§ **Exercise prompt**
Return exactly the lines of the records below, starting at the line that contains "तयोरन्यः पिप्पलं स्वाद्वत्त्यनश्नन्नन्यो" and ending at the line that contains "तथा विद्वान्नामरूपाद्विमुक्तः परात्परं", with both of those lines kept.

§ **Stored data**
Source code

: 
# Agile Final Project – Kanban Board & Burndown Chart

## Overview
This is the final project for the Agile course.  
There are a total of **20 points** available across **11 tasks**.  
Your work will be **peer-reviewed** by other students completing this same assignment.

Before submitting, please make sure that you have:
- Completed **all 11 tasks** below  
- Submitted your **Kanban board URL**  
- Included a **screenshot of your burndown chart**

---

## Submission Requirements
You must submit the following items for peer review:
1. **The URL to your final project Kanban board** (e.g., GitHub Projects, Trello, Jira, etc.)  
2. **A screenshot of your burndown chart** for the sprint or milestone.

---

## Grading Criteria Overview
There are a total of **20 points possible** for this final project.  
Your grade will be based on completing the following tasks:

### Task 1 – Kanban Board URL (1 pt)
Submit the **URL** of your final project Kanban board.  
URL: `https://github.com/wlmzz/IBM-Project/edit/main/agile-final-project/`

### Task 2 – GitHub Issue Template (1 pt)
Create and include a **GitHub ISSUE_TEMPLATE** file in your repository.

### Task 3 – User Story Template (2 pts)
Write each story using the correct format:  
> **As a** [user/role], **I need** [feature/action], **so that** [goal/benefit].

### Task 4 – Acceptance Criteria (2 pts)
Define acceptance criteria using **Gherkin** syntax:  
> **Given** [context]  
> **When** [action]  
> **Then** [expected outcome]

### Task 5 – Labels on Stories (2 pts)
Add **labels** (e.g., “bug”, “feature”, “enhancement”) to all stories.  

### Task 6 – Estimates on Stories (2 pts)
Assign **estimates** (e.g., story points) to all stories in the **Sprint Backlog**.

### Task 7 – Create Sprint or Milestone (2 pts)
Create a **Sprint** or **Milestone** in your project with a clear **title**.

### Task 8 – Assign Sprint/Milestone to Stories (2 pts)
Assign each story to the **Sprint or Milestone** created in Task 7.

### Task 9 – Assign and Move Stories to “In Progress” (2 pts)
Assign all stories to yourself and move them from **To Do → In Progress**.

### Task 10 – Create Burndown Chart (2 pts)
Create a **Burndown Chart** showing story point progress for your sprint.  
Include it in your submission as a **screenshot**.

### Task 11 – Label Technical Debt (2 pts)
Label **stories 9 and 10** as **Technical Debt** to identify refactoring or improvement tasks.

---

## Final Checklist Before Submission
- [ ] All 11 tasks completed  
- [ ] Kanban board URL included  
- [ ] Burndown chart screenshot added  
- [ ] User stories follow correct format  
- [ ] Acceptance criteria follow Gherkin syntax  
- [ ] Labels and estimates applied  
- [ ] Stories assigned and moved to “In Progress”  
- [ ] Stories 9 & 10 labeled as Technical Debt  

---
...
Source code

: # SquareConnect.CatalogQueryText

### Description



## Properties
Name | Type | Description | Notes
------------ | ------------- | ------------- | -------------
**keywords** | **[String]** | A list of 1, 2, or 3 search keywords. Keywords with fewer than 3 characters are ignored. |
* * *
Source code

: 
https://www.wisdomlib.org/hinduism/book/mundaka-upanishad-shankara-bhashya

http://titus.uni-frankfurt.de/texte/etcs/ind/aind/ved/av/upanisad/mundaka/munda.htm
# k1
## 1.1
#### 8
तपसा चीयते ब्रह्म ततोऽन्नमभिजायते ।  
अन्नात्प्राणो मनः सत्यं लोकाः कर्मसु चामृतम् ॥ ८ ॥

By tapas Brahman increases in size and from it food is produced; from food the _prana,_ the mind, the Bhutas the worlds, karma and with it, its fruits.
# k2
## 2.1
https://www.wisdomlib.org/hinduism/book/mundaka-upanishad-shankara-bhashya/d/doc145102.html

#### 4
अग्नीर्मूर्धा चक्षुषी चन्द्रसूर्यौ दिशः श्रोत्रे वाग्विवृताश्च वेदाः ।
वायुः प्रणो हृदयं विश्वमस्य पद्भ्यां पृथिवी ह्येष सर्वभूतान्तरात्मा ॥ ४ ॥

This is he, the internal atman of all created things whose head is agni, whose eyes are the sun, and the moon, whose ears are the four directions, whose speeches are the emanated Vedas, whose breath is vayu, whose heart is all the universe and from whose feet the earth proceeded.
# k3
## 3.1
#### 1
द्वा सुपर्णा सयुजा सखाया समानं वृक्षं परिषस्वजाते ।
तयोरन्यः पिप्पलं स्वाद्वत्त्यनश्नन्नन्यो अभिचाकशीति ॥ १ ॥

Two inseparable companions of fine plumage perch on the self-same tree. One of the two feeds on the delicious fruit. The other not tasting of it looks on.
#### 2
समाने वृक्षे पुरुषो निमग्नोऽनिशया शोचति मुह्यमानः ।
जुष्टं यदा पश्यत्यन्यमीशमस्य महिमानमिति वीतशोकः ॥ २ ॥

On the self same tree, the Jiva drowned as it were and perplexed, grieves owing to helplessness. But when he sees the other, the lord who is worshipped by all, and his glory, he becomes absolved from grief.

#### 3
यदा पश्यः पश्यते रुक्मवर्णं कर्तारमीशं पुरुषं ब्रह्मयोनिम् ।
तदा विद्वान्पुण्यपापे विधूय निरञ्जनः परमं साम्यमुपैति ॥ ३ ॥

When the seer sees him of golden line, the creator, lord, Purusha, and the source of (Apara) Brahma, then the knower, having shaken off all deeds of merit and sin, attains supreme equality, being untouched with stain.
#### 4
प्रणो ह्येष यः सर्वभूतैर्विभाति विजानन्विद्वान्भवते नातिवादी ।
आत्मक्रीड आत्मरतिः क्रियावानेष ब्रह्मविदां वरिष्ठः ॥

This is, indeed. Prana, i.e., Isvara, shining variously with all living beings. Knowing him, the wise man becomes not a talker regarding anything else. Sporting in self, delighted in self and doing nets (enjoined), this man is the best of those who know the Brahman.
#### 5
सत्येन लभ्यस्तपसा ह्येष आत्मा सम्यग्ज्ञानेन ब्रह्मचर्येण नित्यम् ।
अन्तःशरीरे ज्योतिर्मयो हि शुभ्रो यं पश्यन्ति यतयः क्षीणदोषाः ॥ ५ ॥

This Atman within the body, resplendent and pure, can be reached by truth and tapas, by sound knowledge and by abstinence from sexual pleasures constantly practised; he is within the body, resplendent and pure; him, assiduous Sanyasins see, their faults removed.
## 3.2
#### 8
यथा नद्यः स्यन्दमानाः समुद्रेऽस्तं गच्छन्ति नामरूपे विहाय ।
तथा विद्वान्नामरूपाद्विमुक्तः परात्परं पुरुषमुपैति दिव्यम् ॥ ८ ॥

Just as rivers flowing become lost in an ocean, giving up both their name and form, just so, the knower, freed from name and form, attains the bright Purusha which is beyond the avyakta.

§ **Task output**
तयोरन्यः पिप्पलं स्वाद्वत्त्यनश्नन्नन्यो अभिचाकशीति ॥ १ ॥

Two inseparable companions of fine plumage perch on the self-same tree. One of the two feeds on the delicious fruit. The other not tasting of it looks on.
#### 2
समाने वृक्षे पुरुषो निमग्नोऽनिशया शोचति मुह्यमानः ।
जुष्टं यदा पश्यत्यन्यमीशमस्य महिमानमिति वीतशोकः ॥ २ ॥

On the self same tree, the Jiva drowned as it were and perplexed, grieves owing to helplessness. But when he sees the other, the lord who is worshipped by all, and his glory, he becomes absolved from grief.

#### 3
यदा पश्यः पश्यते रुक्मवर्णं कर्तारमीशं पुरुषं ब्रह्मयोनिम् ।
तदा विद्वान्पुण्यपापे विधूय निरञ्जनः परमं साम्यमुपैति ॥ ३ ॥

When the seer sees him of golden line, the creator, lord, Purusha, and the source of (Apara) Brahma, then the knower, having shaken off all deeds of merit and sin, attains supreme equality, being untouched with stain.
#### 4
प्रणो ह्येष यः सर्वभूतैर्विभाति विजानन्विद्वान्भवते नातिवादी ।
आत्मक्रीड आत्मरतिः क्रियावानेष ब्रह्मविदां वरिष्ठः ॥

This is, indeed. Prana, i.e., Isvara, shining variously with all living beings. Knowing him, the wise man becomes not a talker regarding anything else. Sporting in self, delighted in self and doing nets (enjoined), this man is the best of those who know the Brahman.
#### 5
सत्येन लभ्यस्तपसा ह्येष आत्मा सम्यग्ज्ञानेन ब्रह्मचर्येण नित्यम् ।
अन्तःशरीरे ज्योतिर्मयो हि शुभ्रो यं पश्यन्ति यतयः क्षीणदोषाः ॥ ५ ॥

This Atman within the body, resplendent and pure, can be reached by truth and tapas, by sound knowledge and by abstinence from sexual pleasures constantly practised; he is within the body, resplendent and pure; him, assiduous Sanyasins see, their faults removed.
## 3.2
#### 8
यथा नद्यः स्यन्दमानाः समुद्रेऽस्तं गच्छन्ति नामरूपे विहाय ।
तथा विद्वान्नामरूपाद्विमुक्तः परात्परं पुरुषमुपैति दिव्यम् ॥ ८ ॥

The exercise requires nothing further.